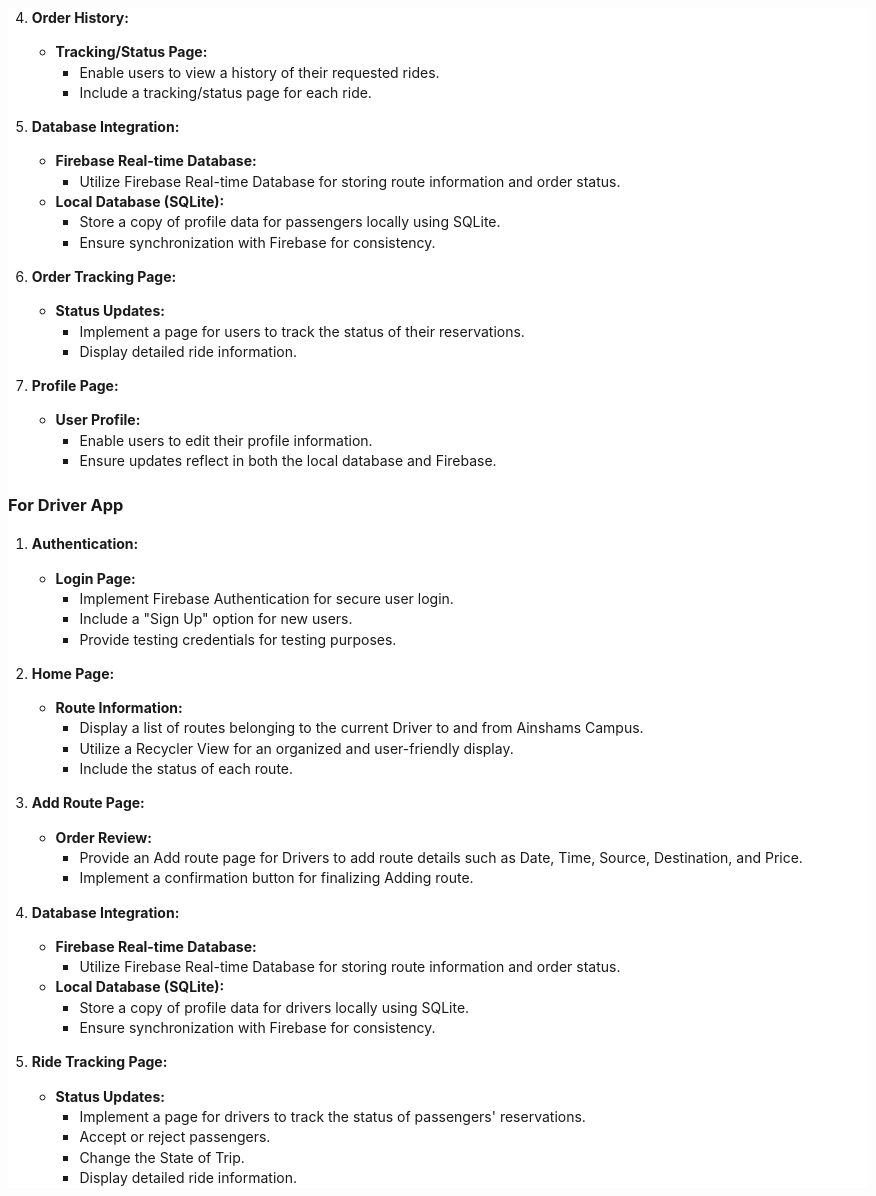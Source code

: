 4. **Order History:**
   - **Tracking/Status Page:**
     - Enable users to view a history of their requested rides.
     - Include a tracking/status page for each ride.

5. **Database Integration:**
   - **Firebase Real-time Database:**
     - Utilize Firebase Real-time Database for storing route information and order status.
   - **Local Database (SQLite):**
     - Store a copy of profile data for passengers locally using SQLite.
     - Ensure synchronization with Firebase for consistency.

6. **Order Tracking Page:**
   - **Status Updates:**
     - Implement a page for users to track the status of their reservations.
     - Display detailed ride information.

7. **Profile Page:**
   - **User Profile:**
     - Enable users to edit their profile information.
     - Ensure updates reflect in both the local database and Firebase.

### For Driver App

1. **Authentication:**
   - **Login Page:**
     - Implement Firebase Authentication for secure user login.
     - Include a "Sign Up" option for new users.
     - Provide testing credentials for testing purposes.

2. **Home Page:**
   - **Route Information:**
     - Display a list of routes belonging to the current Driver to and from Ainshams Campus.
     - Utilize a Recycler View for an organized and user-friendly display.
     - Include the status of each route.

3. **Add Route Page:**
   - **Order Review:**
     - Provide an Add route page for Drivers to add route details such as Date, Time, Source, Destination, and Price.
     - Implement a confirmation button for finalizing Adding route.

4. **Database Integration:**
   - **Firebase Real-time Database:**
     - Utilize Firebase Real-time Database for storing route information and order status.
   - **Local Database (SQLite):**
     - Store a copy of profile data for drivers locally using SQLite.
     - Ensure synchronization with Firebase for consistency.

5. **Ride Tracking Page:**
   - **Status Updates:**
     - Implement a page for drivers to track the status of passengers' reservations.
     - Accept or reject passengers.
     - Change the State of Trip.
     - Display detailed ride information.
------------------------------------------------------------------------
Activity: All lines in the records above with "passengers" need to be found and copied.

Solved problem:
     - Store a copy of profile data for passengers locally using SQLite.
     - Implement a page for drivers to track the status of passengers' reservations.
     - Accept or reject passengers.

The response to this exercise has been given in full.